- Developer: Daybreak Game Company
- Publisher: Daybreak Game Company
- Series: PlanetSide
- Engine: ForgeLight
- Platform: Microsoft Windows
- Release: September 19, 2019
- Genre: Massively multiplayer online first-person shooter
- Modes: Battle royale, capture the flag, deathmatch

= PlanetSide Arena =

PlanetSide Arena is a discontinued massively multiplayer online first-person shooter developed by Daybreak Game Company. A spin-off of PlanetSide 2, the game supported over 1,000 players per match and featured match-based capture the flag, team deathmatch, and battle royale game modes.

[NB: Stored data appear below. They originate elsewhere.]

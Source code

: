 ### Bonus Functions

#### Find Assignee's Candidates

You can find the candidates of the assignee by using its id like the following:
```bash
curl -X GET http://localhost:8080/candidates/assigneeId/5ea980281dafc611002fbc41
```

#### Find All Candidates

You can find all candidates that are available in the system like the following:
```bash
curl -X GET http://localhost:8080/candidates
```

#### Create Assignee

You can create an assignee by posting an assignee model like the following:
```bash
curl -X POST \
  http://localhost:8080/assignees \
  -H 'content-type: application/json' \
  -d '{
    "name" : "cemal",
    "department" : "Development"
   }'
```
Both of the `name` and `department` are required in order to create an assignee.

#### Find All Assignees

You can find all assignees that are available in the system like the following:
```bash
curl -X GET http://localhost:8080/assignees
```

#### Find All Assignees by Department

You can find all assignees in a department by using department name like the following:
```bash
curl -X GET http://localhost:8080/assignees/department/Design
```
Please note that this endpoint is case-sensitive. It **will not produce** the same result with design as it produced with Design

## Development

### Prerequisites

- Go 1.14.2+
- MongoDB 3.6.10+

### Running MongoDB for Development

PlanetSide Arena was released for early access on Steam for Microsoft Windows on September 19, 2019. It was cancelled on January 10, 2020, due to low player counts.

==Gameplay==
PlanetSide Arena features many of the same weapons, environments, game mechanics and vehicles present in PlanetSide 2, taking place on the continent Amerish years after the original conflict on the planet Auraxis has ended. Game modes, including conquest, capture the flag, team deathmatch, and battle royale are played on a single a 8km by 8km map. Like PlanetSide 2, players can pick between classes, although this has been reduced to just three from the original game's six; all classes have unique abilities and access to a jetpack. Players could also play in third-person perspective in some game modes. Players can pick up and use weapons that are scattered around the map after deploying onto the battlefield, or have access to them at the start of the round via a loot box system.

==History==
PlanetSide Arena was initially announced by Daybreak Game Company on December 13, 2018. The game was initially planned to launch on Steam on January 29, 2019, and would not be free-to-play. It would also feature a battle pass system along with other microtransactions.

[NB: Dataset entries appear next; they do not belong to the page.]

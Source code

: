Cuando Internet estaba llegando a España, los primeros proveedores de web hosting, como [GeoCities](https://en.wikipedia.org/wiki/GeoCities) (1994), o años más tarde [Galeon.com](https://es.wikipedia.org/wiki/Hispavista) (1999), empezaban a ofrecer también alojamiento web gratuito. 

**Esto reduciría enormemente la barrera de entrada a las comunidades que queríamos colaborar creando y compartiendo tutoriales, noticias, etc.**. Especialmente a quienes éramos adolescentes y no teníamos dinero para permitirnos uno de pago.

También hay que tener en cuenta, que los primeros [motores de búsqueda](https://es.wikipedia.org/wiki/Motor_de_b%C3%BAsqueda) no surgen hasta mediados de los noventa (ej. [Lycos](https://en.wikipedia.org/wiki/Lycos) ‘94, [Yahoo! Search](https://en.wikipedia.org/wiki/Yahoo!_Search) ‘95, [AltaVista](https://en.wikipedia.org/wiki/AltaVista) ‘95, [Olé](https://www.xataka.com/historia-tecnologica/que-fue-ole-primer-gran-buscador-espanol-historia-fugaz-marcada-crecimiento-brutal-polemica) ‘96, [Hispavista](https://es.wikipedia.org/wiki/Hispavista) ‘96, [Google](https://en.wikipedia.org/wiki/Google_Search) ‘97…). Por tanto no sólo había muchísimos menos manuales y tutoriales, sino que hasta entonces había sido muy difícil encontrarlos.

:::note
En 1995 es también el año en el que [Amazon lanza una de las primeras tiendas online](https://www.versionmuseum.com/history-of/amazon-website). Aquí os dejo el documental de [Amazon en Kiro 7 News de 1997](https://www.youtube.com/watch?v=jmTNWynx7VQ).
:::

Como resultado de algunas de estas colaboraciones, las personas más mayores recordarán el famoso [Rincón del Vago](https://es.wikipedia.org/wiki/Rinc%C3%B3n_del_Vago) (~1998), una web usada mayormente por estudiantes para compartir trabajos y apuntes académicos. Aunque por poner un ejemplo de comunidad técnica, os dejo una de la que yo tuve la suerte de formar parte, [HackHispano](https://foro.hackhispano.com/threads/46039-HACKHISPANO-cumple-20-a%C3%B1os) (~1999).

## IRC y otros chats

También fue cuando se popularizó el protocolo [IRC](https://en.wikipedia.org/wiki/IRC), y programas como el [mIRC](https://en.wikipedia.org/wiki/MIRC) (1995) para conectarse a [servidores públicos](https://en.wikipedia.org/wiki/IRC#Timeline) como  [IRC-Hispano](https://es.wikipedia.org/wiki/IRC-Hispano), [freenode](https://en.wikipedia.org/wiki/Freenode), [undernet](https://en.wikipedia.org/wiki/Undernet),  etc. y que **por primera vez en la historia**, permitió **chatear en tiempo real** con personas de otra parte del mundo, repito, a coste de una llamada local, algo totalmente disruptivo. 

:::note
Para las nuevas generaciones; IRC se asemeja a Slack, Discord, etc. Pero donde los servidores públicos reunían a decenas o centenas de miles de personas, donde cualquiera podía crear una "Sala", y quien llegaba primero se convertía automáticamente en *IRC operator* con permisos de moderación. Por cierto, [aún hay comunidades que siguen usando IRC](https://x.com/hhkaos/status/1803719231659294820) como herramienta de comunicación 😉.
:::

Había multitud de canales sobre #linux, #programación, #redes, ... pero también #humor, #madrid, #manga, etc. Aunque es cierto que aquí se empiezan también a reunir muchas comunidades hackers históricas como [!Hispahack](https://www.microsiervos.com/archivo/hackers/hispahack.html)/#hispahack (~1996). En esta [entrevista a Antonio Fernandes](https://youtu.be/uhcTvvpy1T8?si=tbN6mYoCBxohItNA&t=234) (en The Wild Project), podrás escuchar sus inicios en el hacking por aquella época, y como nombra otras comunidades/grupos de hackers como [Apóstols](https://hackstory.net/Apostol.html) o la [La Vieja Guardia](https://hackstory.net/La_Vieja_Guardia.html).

PlanetSide Arenas release was repeatedly delayed, missing its initial release date. It was released on September 19, 2019, in Early Access on Steam. The game relied on a microtransaction business model where players could purchase loot boxes to obtain cosmetics and in-game items.

On January 10, 2020, the PlanetSide Arena servers were taken down, and all in-game purchases were refunded. Consistently low player counts, caused by competition from other games in the genre like Apex Legends and general dissatisfaction with the game from PlanetSide 2 players, made playing viable matches impossible. An all-time low concurrent player count of 1 was reached near the end of the game's lifespan.

Many of the assets and graphical improvements to PlanetSide Arena were later incorporated into PlanetSide 2, including an upgrade to the ForgeLight engine to support DirectX 11.